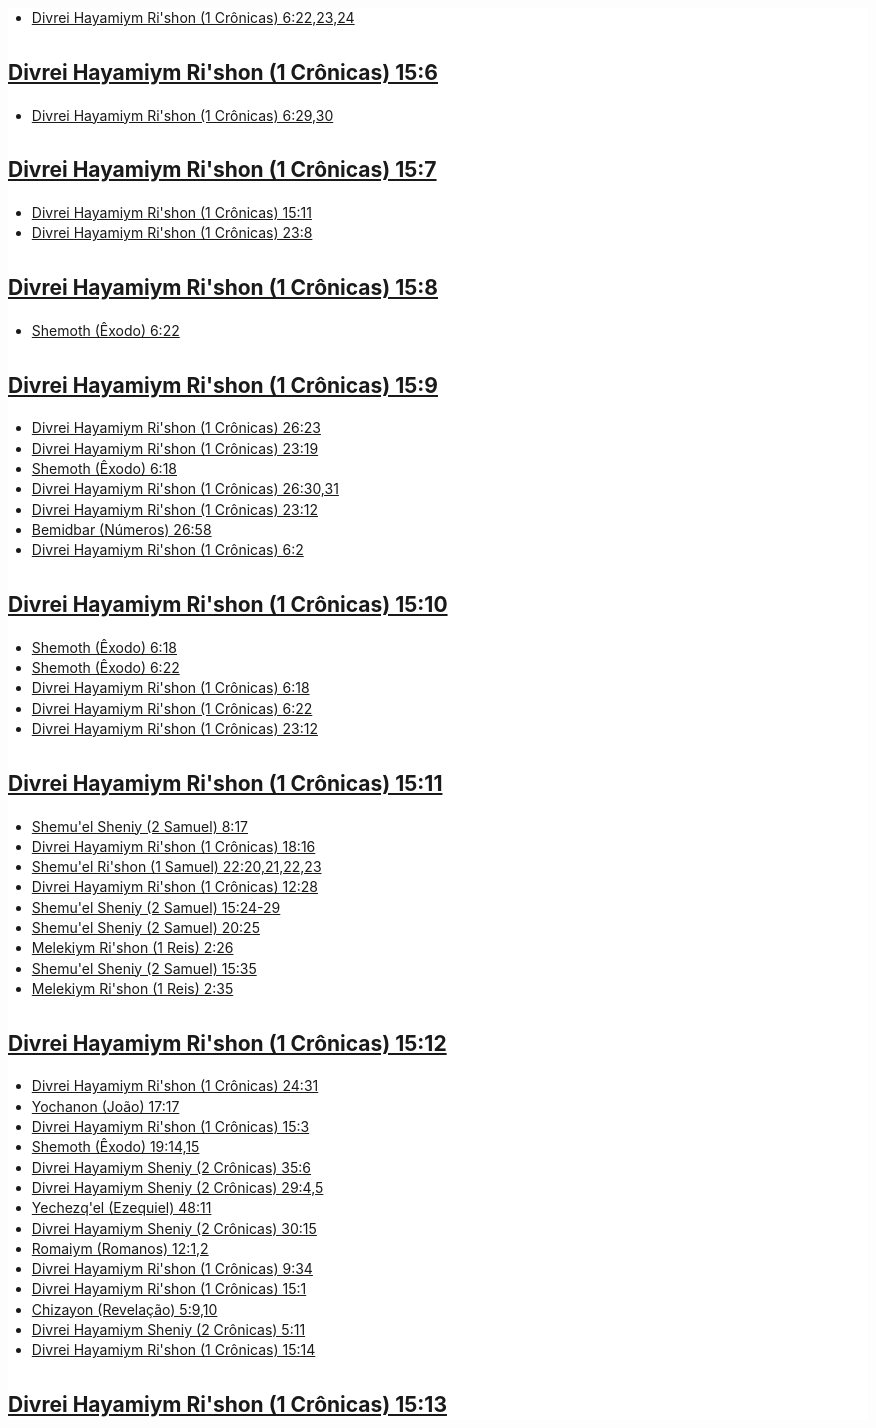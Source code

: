 - [Divrei Hayamiym Ri'shon (1 Crônicas) 6:22,23,24](https://bible.ozzuu.com/pt_yah/1Ch/6#22)
<h2 id="6"><a href="https://bible.ozzuu.com/pt_yah/1Ch/15#6" target="_blank">Divrei Hayamiym Ri'shon (1 Crônicas) 15:6</a></h2>

- [Divrei Hayamiym Ri'shon (1 Crônicas) 6:29,30](https://bible.ozzuu.com/pt_yah/1Ch/6#29)
<h2 id="7"><a href="https://bible.ozzuu.com/pt_yah/1Ch/15#7" target="_blank">Divrei Hayamiym Ri'shon (1 Crônicas) 15:7</a></h2>

- [Divrei Hayamiym Ri'shon (1 Crônicas) 15:11](https://bible.ozzuu.com/pt_yah/1Ch/15#11)
- [Divrei Hayamiym Ri'shon (1 Crônicas) 23:8](https://bible.ozzuu.com/pt_yah/1Ch/23#8)
<h2 id="8"><a href="https://bible.ozzuu.com/pt_yah/1Ch/15#8" target="_blank">Divrei Hayamiym Ri'shon (1 Crônicas) 15:8</a></h2>

- [Shemoth (Êxodo) 6:22](https://bible.ozzuu.com/pt_yah/Exo/6#22)
<h2 id="9"><a href="https://bible.ozzuu.com/pt_yah/1Ch/15#9" target="_blank">Divrei Hayamiym Ri'shon (1 Crônicas) 15:9</a></h2>

- [Divrei Hayamiym Ri'shon (1 Crônicas) 26:23](https://bible.ozzuu.com/pt_yah/1Ch/26#23)
- [Divrei Hayamiym Ri'shon (1 Crônicas) 23:19](https://bible.ozzuu.com/pt_yah/1Ch/23#19)
- [Shemoth (Êxodo) 6:18](https://bible.ozzuu.com/pt_yah/Exo/6#18)
- [Divrei Hayamiym Ri'shon (1 Crônicas) 26:30,31](https://bible.ozzuu.com/pt_yah/1Ch/26#30)
- [Divrei Hayamiym Ri'shon (1 Crônicas) 23:12](https://bible.ozzuu.com/pt_yah/1Ch/23#12)
- [Bemidbar (Números) 26:58](https://bible.ozzuu.com/pt_yah/Num/26#58)
- [Divrei Hayamiym Ri'shon (1 Crônicas) 6:2](https://bible.ozzuu.com/pt_yah/1Ch/6#2)
<h2 id="10"><a href="https://bible.ozzuu.com/pt_yah/1Ch/15#10" target="_blank">Divrei Hayamiym Ri'shon (1 Crônicas) 15:10</a></h2>

- [Shemoth (Êxodo) 6:18](https://bible.ozzuu.com/pt_yah/Exo/6#18)
- [Shemoth (Êxodo) 6:22](https://bible.ozzuu.com/pt_yah/Exo/6#22)
- [Divrei Hayamiym Ri'shon (1 Crônicas) 6:18](https://bible.ozzuu.com/pt_yah/1Ch/6#18)
- [Divrei Hayamiym Ri'shon (1 Crônicas) 6:22](https://bible.ozzuu.com/pt_yah/1Ch/6#22)
- [Divrei Hayamiym Ri'shon (1 Crônicas) 23:12](https://bible.ozzuu.com/pt_yah/1Ch/23#12)
<h2 id="11"><a href="https://bible.ozzuu.com/pt_yah/1Ch/15#11" target="_blank">Divrei Hayamiym Ri'shon (1 Crônicas) 15:11</a></h2>

- [Shemu'el Sheniy (2 Samuel) 8:17](https://bible.ozzuu.com/pt_yah/2Sm/8#17)
- [Divrei Hayamiym Ri'shon (1 Crônicas) 18:16](https://bible.ozzuu.com/pt_yah/1Ch/18#16)
- [Shemu'el Ri'shon (1 Samuel) 22:20,21,22,23](https://bible.ozzuu.com/pt_yah/1Sm/22#20)
- [Divrei Hayamiym Ri'shon (1 Crônicas) 12:28](https://bible.ozzuu.com/pt_yah/1Ch/12#28)
- [Shemu'el Sheniy (2 Samuel) 15:24-29](https://bible.ozzuu.com/pt_yah/2Sm/15#24)
- [Shemu'el Sheniy (2 Samuel) 20:25](https://bible.ozzuu.com/pt_yah/2Sm/20#25)
- [Melekiym Ri'shon (1 Reis) 2:26](https://bible.ozzuu.com/pt_yah/1Ki/2#26)
- [Shemu'el Sheniy (2 Samuel) 15:35](https://bible.ozzuu.com/pt_yah/2Sm/15#35)
- [Melekiym Ri'shon (1 Reis) 2:35](https://bible.ozzuu.com/pt_yah/1Ki/2#35)
<h2 id="12"><a href="https://bible.ozzuu.com/pt_yah/1Ch/15#12" target="_blank">Divrei Hayamiym Ri'shon (1 Crônicas) 15:12</a></h2>

- [Divrei Hayamiym Ri'shon (1 Crônicas) 24:31](https://bible.ozzuu.com/pt_yah/1Ch/24#31)
- [Yochanon (João) 17:17](https://bible.ozzuu.com/pt_yah/Joh/17#17)
- [Divrei Hayamiym Ri'shon (1 Crônicas) 15:3](https://bible.ozzuu.com/pt_yah/1Ch/15#3)
- [Shemoth (Êxodo) 19:14,15](https://bible.ozzuu.com/pt_yah/Exo/19#14)
- [Divrei Hayamiym Sheniy (2 Crônicas) 35:6](https://bible.ozzuu.com/pt_yah/2Ch/35#6)
- [Divrei Hayamiym Sheniy (2 Crônicas) 29:4,5](https://bible.ozzuu.com/pt_yah/2Ch/29#4)
- [Yechezq'el (Ezequiel) 48:11](https://bible.ozzuu.com/pt_yah/Eze/48#11)
- [Divrei Hayamiym Sheniy (2 Crônicas) 30:15](https://bible.ozzuu.com/pt_yah/2Ch/30#15)
- [Romaiym (Romanos) 12:1,2](https://bible.ozzuu.com/pt_yah/Rom/12#1)
- [Divrei Hayamiym Ri'shon (1 Crônicas) 9:34](https://bible.ozzuu.com/pt_yah/1Ch/9#34)
- [Divrei Hayamiym Ri'shon (1 Crônicas) 15:1](https://bible.ozzuu.com/pt_yah/1Ch/15#1)
- [Chizayon (Revelação) 5:9,10](https://bible.ozzuu.com/pt_yah/Rev/5#9)
- [Divrei Hayamiym Sheniy (2 Crônicas) 5:11](https://bible.ozzuu.com/pt_yah/2Ch/5#11)
- [Divrei Hayamiym Ri'shon (1 Crônicas) 15:14](https://bible.ozzuu.com/pt_yah/1Ch/15#14)
<h2 id="13"><a href="https://bible.ozzuu.com/pt_yah/1Ch/15#13" target="_blank">Divrei Hayamiym Ri'shon (1 Crônicas) 15:13</a></h2>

__________

*What is expected*. What lines above mention "target"? Copy each one.

*Completed exercise*.
<h2 id="6"><a href="https://bible.ozzuu.com/pt_yah/1Ch/15#6" target="_blank">Divrei Hayamiym Ri'shon (1 Crônicas) 15:6</a></h2>
<h2 id="7"><a href="https://bible.ozzuu.com/pt_yah/1Ch/15#7" target="_blank">Divrei Hayamiym Ri'shon (1 Crônicas) 15:7</a></h2>
<h2 id="8"><a href="https://bible.ozzuu.com/pt_yah/1Ch/15#8" target="_blank">Divrei Hayamiym Ri'shon (1 Crônicas) 15:8</a></h2>
<h2 id="9"><a href="https://bible.ozzuu.com/pt_yah/1Ch/15#9" target="_blank">Divrei Hayamiym Ri'shon (1 Crônicas) 15:9</a></h2>
<h2 id="10"><a href="https://bible.ozzuu.com/pt_yah/1Ch/15#10" target="_blank">Divrei Hayamiym Ri'shon (1 Crônicas) 15:10</a></h2>
<h2 id="11"><a href="https://bible.ozzuu.com/pt_yah/1Ch/15#11" target="_blank">Divrei Hayamiym Ri'shon (1 Crônicas) 15:11</a></h2>
<h2 id="12"><a href="https://bible.ozzuu.com/pt_yah/1Ch/15#12" target="_blank">Divrei Hayamiym Ri'shon (1 Crônicas) 15:12</a></h2>
<h2 id="13"><a href="https://bible.ozzuu.com/pt_yah/1Ch/15#13" target="_blank">Divrei Hayamiym Ri'shon (1 Crônicas) 15:13</a></h2>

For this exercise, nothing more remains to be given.